• **THE TASK**:
The string "implemented" appears in some lines of the entries that follow; copy each such line.

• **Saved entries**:
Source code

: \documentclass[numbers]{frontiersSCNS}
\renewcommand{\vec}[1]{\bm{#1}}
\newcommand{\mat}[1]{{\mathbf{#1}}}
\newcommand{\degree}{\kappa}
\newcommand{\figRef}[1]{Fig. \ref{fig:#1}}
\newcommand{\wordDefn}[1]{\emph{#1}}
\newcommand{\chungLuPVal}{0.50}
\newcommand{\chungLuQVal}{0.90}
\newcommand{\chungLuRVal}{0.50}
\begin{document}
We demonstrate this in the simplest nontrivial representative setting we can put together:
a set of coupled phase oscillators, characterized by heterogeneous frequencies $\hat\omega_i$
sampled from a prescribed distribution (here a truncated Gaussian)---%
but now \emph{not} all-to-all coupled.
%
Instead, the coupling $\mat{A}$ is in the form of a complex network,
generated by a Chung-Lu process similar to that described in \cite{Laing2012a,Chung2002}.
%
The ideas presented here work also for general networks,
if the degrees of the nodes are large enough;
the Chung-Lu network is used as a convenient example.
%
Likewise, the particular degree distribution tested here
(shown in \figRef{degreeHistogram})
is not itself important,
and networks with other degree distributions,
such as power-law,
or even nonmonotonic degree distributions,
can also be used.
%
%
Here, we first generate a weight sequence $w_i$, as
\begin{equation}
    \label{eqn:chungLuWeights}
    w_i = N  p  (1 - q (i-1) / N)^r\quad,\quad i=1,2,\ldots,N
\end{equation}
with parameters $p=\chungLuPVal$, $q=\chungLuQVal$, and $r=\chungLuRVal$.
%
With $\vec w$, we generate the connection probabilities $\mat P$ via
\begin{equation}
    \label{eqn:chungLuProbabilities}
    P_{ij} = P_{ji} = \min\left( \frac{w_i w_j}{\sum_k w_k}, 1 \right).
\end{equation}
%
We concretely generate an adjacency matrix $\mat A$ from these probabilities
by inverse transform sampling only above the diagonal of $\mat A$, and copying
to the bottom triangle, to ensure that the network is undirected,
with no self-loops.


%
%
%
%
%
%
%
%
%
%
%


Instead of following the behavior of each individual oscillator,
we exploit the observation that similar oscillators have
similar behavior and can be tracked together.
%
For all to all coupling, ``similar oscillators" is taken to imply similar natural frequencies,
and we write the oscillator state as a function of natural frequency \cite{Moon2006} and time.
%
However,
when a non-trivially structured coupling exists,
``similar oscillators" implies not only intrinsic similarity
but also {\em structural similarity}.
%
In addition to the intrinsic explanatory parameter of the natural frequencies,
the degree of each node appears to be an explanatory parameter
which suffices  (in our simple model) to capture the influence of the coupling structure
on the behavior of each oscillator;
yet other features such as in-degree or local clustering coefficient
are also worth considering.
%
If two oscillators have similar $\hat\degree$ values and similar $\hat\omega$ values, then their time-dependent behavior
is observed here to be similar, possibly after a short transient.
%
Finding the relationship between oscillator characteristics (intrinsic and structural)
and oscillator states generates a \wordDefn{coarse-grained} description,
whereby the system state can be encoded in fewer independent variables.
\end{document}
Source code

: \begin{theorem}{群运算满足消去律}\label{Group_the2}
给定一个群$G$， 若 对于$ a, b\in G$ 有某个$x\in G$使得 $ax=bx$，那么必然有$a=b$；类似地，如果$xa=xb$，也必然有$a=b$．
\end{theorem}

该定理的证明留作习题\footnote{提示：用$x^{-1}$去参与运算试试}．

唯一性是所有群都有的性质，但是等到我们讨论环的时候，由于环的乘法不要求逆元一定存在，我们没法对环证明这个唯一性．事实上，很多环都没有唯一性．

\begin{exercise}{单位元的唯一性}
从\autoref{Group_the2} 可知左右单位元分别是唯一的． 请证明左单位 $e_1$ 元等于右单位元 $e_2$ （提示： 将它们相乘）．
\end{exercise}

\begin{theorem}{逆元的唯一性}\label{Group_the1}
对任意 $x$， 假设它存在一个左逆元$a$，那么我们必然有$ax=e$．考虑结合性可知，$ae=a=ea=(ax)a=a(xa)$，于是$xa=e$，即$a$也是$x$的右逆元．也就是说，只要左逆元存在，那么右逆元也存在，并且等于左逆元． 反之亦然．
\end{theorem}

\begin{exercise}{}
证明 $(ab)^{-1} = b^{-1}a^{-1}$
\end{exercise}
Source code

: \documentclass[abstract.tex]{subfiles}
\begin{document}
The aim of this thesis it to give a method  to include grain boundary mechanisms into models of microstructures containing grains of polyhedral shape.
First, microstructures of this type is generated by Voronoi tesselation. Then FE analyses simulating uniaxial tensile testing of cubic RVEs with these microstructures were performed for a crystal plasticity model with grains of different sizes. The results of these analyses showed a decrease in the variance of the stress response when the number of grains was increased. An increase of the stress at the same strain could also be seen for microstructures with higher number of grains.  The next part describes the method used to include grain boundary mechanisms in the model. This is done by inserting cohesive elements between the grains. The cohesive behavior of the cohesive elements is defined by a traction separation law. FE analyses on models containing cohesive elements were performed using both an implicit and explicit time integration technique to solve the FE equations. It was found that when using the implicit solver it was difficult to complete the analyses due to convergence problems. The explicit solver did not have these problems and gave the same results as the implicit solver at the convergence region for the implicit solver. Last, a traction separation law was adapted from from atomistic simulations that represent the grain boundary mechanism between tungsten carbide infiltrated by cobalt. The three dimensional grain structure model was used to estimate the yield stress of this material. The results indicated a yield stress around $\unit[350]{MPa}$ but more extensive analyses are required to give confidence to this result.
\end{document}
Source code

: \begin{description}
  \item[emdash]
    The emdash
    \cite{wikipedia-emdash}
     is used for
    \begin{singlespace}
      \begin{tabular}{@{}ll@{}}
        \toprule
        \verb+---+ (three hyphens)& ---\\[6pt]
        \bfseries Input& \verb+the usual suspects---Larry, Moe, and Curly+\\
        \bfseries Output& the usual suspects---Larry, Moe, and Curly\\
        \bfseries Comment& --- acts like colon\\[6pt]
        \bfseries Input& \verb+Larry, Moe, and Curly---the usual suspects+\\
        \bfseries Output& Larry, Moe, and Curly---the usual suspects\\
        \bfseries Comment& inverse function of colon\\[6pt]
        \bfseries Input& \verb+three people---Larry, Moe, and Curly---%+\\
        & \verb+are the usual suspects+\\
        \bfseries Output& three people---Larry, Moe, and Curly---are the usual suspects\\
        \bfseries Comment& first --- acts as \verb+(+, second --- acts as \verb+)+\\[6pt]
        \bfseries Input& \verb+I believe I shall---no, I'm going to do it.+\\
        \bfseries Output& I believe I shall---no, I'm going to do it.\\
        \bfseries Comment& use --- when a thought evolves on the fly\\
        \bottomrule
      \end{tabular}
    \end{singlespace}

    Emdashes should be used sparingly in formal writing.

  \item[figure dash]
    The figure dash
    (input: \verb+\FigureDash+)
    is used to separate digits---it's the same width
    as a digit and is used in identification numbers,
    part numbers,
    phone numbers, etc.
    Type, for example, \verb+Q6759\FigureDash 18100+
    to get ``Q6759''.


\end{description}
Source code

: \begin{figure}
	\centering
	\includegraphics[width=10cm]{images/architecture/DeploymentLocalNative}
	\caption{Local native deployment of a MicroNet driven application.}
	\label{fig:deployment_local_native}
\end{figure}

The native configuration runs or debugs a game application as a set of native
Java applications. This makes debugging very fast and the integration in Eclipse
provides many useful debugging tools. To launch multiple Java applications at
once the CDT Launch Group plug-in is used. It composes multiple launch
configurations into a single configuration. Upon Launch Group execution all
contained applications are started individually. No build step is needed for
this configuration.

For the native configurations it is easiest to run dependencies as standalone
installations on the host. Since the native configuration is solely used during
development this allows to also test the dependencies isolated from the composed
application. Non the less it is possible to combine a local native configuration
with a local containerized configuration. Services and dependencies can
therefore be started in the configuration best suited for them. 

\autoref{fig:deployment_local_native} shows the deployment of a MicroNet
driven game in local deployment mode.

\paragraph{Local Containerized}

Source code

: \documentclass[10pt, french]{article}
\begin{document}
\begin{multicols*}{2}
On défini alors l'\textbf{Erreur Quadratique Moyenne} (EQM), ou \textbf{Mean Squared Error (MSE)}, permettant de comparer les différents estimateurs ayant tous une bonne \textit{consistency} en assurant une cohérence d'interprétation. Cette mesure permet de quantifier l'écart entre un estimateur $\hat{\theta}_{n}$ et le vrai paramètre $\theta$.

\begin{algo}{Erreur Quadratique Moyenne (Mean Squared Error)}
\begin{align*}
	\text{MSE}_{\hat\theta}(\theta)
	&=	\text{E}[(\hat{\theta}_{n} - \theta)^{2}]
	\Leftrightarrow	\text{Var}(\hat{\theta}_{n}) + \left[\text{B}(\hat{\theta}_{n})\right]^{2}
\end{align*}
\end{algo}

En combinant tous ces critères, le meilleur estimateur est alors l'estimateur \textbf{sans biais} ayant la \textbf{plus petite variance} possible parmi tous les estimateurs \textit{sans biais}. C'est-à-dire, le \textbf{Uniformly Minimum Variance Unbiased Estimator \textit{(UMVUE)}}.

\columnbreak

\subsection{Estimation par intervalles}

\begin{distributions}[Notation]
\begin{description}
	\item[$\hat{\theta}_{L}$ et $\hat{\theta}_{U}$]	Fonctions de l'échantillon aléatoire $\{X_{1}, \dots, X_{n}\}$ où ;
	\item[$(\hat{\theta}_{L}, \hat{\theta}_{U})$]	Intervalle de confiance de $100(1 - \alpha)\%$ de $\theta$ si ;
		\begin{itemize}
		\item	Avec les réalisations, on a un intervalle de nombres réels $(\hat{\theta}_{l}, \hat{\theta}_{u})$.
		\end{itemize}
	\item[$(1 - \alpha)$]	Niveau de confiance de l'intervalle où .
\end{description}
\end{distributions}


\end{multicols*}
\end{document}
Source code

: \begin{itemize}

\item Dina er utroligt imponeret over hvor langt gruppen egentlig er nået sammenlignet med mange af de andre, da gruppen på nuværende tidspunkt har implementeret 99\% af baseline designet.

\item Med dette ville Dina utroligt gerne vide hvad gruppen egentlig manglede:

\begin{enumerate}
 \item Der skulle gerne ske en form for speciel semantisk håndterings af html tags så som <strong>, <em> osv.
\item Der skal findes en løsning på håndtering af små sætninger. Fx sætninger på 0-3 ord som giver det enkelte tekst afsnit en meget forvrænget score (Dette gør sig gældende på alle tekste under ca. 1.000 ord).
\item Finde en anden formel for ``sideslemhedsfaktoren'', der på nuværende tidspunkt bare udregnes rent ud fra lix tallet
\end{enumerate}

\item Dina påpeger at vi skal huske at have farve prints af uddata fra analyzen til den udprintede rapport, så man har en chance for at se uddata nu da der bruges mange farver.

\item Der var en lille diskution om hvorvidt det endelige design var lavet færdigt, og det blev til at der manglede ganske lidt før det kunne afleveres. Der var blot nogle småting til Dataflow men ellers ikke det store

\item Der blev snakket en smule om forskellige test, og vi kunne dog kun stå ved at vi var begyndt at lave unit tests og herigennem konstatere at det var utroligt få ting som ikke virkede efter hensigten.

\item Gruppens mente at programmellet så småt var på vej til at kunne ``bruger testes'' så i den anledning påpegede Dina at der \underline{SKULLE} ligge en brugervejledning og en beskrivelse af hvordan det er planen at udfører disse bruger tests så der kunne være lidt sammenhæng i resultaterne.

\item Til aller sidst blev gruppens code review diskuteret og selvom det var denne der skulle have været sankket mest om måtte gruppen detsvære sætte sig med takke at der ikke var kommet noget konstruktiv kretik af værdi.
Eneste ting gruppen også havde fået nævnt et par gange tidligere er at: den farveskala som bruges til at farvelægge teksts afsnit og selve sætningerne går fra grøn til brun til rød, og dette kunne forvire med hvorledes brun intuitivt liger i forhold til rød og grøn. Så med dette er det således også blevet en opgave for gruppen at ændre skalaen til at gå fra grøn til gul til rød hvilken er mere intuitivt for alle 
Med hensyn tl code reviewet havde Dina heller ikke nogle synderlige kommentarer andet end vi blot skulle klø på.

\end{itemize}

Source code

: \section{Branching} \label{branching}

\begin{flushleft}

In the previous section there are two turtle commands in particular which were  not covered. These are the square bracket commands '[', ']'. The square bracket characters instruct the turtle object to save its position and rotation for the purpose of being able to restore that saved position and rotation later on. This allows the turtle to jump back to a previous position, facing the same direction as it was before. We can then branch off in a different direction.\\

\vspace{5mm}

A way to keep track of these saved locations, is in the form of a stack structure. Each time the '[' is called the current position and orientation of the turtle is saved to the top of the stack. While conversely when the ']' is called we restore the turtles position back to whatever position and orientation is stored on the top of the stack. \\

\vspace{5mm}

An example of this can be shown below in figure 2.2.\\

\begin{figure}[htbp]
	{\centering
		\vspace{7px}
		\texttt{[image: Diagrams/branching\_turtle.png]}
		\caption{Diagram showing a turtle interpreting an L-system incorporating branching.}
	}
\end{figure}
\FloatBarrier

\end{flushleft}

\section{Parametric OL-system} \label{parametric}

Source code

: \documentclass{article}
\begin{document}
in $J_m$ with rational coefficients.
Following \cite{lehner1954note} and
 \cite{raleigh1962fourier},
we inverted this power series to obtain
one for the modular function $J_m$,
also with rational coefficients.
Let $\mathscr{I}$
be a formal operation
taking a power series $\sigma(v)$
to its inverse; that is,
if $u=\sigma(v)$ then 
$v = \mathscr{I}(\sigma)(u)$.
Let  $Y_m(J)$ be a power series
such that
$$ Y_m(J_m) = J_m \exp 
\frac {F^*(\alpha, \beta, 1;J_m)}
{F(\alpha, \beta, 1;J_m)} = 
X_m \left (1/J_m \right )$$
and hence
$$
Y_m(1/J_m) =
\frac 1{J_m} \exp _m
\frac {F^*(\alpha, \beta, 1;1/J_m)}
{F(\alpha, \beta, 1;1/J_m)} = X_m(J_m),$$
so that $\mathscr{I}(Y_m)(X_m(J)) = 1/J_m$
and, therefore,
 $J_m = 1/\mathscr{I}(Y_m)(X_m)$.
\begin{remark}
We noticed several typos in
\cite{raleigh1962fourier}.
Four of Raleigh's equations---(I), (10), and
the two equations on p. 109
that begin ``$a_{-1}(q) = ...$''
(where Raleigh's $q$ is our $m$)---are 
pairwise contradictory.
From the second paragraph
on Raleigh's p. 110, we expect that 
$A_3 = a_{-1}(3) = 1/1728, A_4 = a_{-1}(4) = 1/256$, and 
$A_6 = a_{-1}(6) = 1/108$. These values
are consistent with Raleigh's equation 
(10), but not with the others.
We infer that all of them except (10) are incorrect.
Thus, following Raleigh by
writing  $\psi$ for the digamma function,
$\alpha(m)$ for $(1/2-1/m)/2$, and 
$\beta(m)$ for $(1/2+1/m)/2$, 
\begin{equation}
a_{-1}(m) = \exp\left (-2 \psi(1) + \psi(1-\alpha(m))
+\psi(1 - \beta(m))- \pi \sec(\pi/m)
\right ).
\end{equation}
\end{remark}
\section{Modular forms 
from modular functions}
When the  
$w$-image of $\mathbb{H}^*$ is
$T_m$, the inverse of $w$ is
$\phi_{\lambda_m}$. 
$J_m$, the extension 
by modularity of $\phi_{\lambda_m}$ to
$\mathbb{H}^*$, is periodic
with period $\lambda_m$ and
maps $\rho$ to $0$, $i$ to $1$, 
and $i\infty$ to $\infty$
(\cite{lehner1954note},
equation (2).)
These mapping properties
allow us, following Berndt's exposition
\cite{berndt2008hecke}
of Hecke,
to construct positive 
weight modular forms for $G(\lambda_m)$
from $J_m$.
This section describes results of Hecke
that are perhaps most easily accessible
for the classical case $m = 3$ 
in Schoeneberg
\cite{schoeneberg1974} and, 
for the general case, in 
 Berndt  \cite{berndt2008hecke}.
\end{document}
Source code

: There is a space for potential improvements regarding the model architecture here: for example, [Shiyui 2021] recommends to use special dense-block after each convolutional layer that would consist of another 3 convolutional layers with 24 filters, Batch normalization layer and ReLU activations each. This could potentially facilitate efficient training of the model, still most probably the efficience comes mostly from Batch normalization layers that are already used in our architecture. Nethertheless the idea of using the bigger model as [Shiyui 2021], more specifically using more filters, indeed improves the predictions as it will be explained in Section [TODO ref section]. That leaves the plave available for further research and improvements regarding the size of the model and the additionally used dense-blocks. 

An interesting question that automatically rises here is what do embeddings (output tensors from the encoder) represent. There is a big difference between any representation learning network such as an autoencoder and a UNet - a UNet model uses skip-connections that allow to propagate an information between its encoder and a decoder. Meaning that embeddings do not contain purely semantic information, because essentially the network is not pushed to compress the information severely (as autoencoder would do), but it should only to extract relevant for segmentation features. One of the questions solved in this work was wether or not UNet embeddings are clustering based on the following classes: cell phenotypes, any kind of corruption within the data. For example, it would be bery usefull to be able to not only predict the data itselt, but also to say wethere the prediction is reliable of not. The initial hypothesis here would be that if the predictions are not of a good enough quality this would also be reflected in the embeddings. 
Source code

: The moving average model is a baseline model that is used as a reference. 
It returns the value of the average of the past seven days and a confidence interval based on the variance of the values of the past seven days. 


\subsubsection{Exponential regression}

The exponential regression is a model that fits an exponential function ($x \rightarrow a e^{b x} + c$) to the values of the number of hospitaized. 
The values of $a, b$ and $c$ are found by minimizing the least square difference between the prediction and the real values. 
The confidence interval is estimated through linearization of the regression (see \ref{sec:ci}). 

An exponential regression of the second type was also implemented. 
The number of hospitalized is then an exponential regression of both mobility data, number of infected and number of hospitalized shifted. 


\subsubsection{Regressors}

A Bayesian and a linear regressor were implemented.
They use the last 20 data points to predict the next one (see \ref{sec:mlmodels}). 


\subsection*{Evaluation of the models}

• **OUTPUT OF THE EXERCISE**:
An exponential regression of the second type was also implemented. 
A Bayesian and a linear regressor were implemented.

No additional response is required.